04 / the "as-a-service" surface
multi-tenancy from the root
tenant
└── workspace
└── domain
├── roles (40+ permission domains, fine-grained RBAC)
├── documents
└── API keys
40+ permission domains is a lot. Getting the taxonomy right up front saved enormous retrofit cost later.
public API v1
POST /api/v1/documents: ingest, returns a job ID; status polls against the job.GET /api/v1/documents,GET /api/v1/domains: list, filtered by tenant/workspace.GET /api/v1/usage: metered consumption (tokens, extractions, storage)./api/v1/public: unauthenticated endpoints for demos and docs.
API keys are first-class. Each key scoped to a tenant, rate-limited, usage-metered. The platform bills on real consumption (tokens, extractions, storage), not "10 docs/month" heuristics. Payments flow through Lemon Squeezy (plans, top-ups, subscriptions, webhooks).
integrations
Confluence and Jira pipelines pull content into the ingestion pipeline automatically. A generic DMS integration handles arbitrary document sources. Same 4-phase pipeline applies regardless of origin.

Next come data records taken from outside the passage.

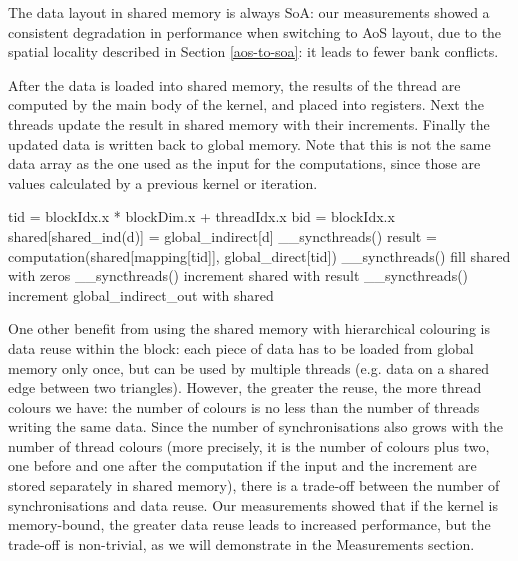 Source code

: The data layout in shared memory is always SoA: our measurements showed a
consistent degradation in performance when switching to AoS layout, due to the
spatial locality described in Section \ref{aos-to-soa}: it leads to fewer bank
conflicts.

After the data is loaded into shared memory, the results of the thread are
computed by the main body of the kernel, and placed into registers.  Next the
threads update the result in shared memory with their increments. Finally the
updated data is written back to global memory. Note that this is not the same
data array as the one used as the input for the computations, since those are
values calculated by a previous kernel or iteration.

\begin{algorithm}
  \begin{algorithmic}
    \State tid = blockIdx.x * blockDim.x + threadIdx.x
    \State bid = blockIdx.x
      \State shared[shared\_ind(d)] = global\_indirect[d]
    \EndFor
    \State \_\_syncthreads()
    \State result = computation(shared[mapping[tid]], global\_direct[tid])
    \State \_\_syncthreads()
    \State fill shared with zeros
    \State \_\_syncthreads()
        \State increment shared with result
      \EndIf
      \State \_\_syncthreads()
    \EndFor
      \State increment global\_indirect\_out with shared
    \EndFor
  \end{algorithmic}
  \caption{Algorithm to use the shared memory to preload indirect data accessed
  within a thread block. \lstinline!global_indirect! holds the data indirectly
  read, \lstinline!global_indirect_out! holds the result of the iteration.}
  \label{code:shared}
\end{algorithm}

One other benefit from using the shared memory with hierarchical colouring is
data reuse within the block: each piece of data has to be loaded from global
memory only once, but can be used by multiple threads (e.g. data on a shared
edge between two triangles). However, the greater the reuse, the more thread
colours we have: the number of colours is no less than the number of threads
writing the same data. Since the number of synchronisations also grows with the
number of thread colours (more precisely, it is the number of colours plus two,
one before and one after the computation if the input and the increment are
stored separately in shared memory), there is a trade-off between the number of
synchronisations and data reuse. Our measurements showed that if the kernel is
memory-bound, the greater data reuse leads to increased performance, but the
trade-off is non-trivial, as we will demonstrate in the Measurements section.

05 / quality infrastructure
Most RAG demos ship without any of these. They're why a platform version needs them.
- LLM validator: post-hoc grounding check on every answer.
- Confidence scoring: low-confidence answers surface for review before reaching the end user.

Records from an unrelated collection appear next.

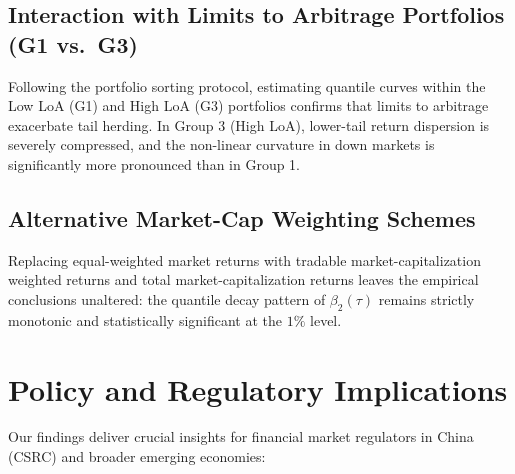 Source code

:\documentclass[12pt, a4paper]{article}
\begin{document}
\subsection{Interaction with Limits to Arbitrage Portfolios (G1 vs.\ G3)}

Following the portfolio sorting protocol, estimating quantile curves within the Low LoA (G1) and High LoA (G3) portfolios confirms that limits to arbitrage exacerbate tail herding. In Group 3 (High LoA), lower-tail return dispersion is severely compressed, and the non-linear curvature in down markets is significantly more pronounced than in Group 1.

\subsection{Alternative Market-Cap Weighting Schemes}

Replacing equal-weighted market returns with tradable market-capitalization weighted returns and total market-capitalization returns leaves the empirical conclusions unaltered: the quantile decay pattern of $\beta_2(\tau)$ remains strictly monotonic and statistically significant at the $1\%$ level.

\section{Policy and Regulatory Implications}

Our findings deliver crucial insights for financial market regulators in China (CSRC) and broader emerging economies:
\end{document}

- PDF quality gate: runs before extraction, catches PDFs that would produce garbage (scanned pages with bad OCR heuristics) instead of silently producing bad chunks. Accompanied by a quality report generator so failures are diagnosable.
- Human-in-the-loop: flagged outputs route to reviewers with source-passage highlighting; corrections feed back into the training data.
- Search logging & stats: every query, result set, and click tracked for retrieval-quality regression testing.
In compliance-heavy contexts, "the answer looks right" isn't enough. Reviewers need to see which passage supports each claim, confidence on each, and an audit trail of who accessed what. Lumineltek treats all of that as infrastructure, not a feature.
06 / what I learned
- The hard part of RAG isn't the model call. It's the plumbing: ingestion quality, grounded generation, hallucination handling, and making all of it auditable. The wrapper decides whether the product is trustworthy.
- Provider abstractions pay off. Swapping pgvector and Elasticsearch by config meant starting simple without painting into a corner.
- Checkpointing every pipeline stage is not overkill. Crashes during expensive phases happen more than you'd expect.
- Multi-tenant permission taxonomy is load-bearing. Fine-grained from day one, or retrofit pain forever.
- Production AI is less "model" and more "verification loop." Shipping grounding-verification on day one changed how every downstream feature was designed.
The serious version of RAG is almost entirely about the stuff around the model: ingestion quality, attribution, permissions, billing, verification. Build that layer right and the product earns trust. Skip it and no amount of prompt tuning will save you.